Fanatics

Critics, Monsters, Fanatics, and Other Literary Essays - Cynthia Ozick 2016


Fanatics

Milena Jesenská, Kafka’s translator and lover, has left us a useful and persuasive definition of fanaticism: “that absolute, unalterable necessity for perfection, purity, and truth.” It was Kafka she meant.

Then let us now praise fanaticism, how it binds the like and the unlike, how it aspires to purity, how it engenders art at its most sublime, seeking the visionary and the inescapable; and how it reveres the ascendancy of its desires.

Kafka, a fanatic of language, was not alone. America had its own language fanatics, of which he was unaware. In the novel we know as Amerika (The Man Who Disappeared, also called The Stoker), anomalous characters populating his American scenes are rife; but Kafka’s imagination, capaciously strange though it was, could not have conceived of the American Hebraists, as prodigiously single-minded as himself, who were thriving in the very years he was at work on Amerika.

That Kafka contended with his native German even as he powerfully embraced it is one of the salient keys to his character: the key is in hand, but there is no lock for it to fit into. German was his, ineradicably, yet insecurely. His famously self-lacerating lament—that Jews who wrote in German had “their hind legs stuck in parental Judaism while their forelegs found no purchase on new ground”—suggests some small helpless underground animal futilely attempting to escape its burrow. But when he crucially, even triumphantly, announced, “I am made of literature and nothing else,” it could only mean that it was German idiom and essence, German root and rootedness, that had formed and possessed him.

Why, then—early in life until late, and with strenuous diligence—did he pursue the study of Hebrew? The notebooks that survive (archived in the National Library of Israel) are redolent of an ironic pathos: an earnest schoolboy’s laboriously inked vocabulary lists, Hebrew into German, in the very hour that the world’s most enduring masterworks were spilling from this selfsame pen. When at twenty-nine Kafka was first introduced to Felice Bauer, the young woman to whom he would be twice engaged but would never marry, he thought her unprepossessing, but was nevertheless instantly drawn to her talk: she was, she told him, studying Hebrew.

The American Hebraists, poets who in their youth had emigrated from Eastern Europe, were Kafka’s contemporaries. They were also his peers in language fanaticism: they too were made of language and nothing else—but the language that formed and possessed them was Hebrew. Unlike Kafka’s feverish wrestling with the fraught and unseemly question of hind legs and forelegs, they were consumed, body and soul, with no ambivalence of belonging, by Hebrew. Not only were they fanatics in their claim of intimately ingrained ownership of Hebrew, its godlike guardians and creators, they were fanatics in their relation to their new environment.
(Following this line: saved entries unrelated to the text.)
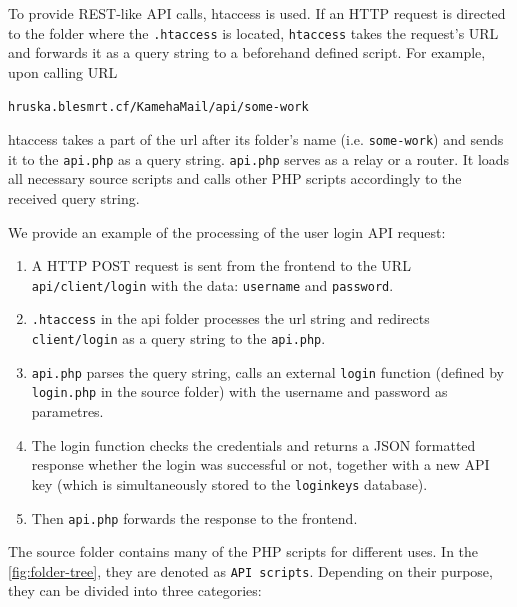 To provide REST-like API calls, htaccess is used. If an HTTP request is directed to the folder where the \texttt{.htaccess} is located, \texttt{htaccess} takes the request's URL and forwards it as a query string to a beforehand defined script. For example, upon calling URL
\begin{center}
\texttt{hruska.blesmrt.cf/KamehaMail/api/some-work}
\end{center}
htaccess takes a part of the url after its folder's name (i.e. \texttt{some-work}) and sends it to the \texttt{api.php} as a query string. \texttt{api.php} serves as a relay or a router. It loads all necessary source scripts and calls other PHP scripts accordingly to the received query string.

We provide an example of the processing of the user login API request:
\begin{enumerate}
\item  A HTTP POST request is sent from the frontend to the URL\\\texttt{api/client/login} with the data: \texttt{username} and \texttt{password}.
\item \texttt{.htaccess} in the api folder processes the url string and redirects\\\texttt{client/login} as a query string to the \texttt{api.php}.
\item \texttt{api.php} parses the query string, calls an external \texttt{login} function (defined by \texttt{login.php} in the source folder) with the username and password as parametres.
\item The login function checks the credentials and returns a JSON formatted response whether the login was successful or not, together with a new API key (which is simultaneously stored to the \texttt{loginkeys} database).
\item Then \texttt{api.php} forwards the response to the frontend.
\end{enumerate}

The source folder contains many of the PHP scripts for different uses. In the \autoref{fig:folder-tree}, they are denoted as \texttt{API scripts}. Depending on their purpose, they can be divided into three categories:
English was all around them, awaiting their mastery; and they did become masters of English, and still it was Hebrew that inflamed them. Nor were they—unlike Kafka—torn by incessant doubt and self-repudiation. Scattered in cities all over America, they sat in tranquil rooms, on new ground, immersed in the renewing sublimity of the ancient alphabet.

And then they disappeared.

Kafka did not disappear.

No Hebraist poets inhabit his Amerika, but we can try to imagine, had he journeyed, like his protagonist Karl, to the real America, and encountered, say, Preil or Halkin or Regelson, would they recognize one another as equally eaten by that glorious but perilous worm, literary fanaticism?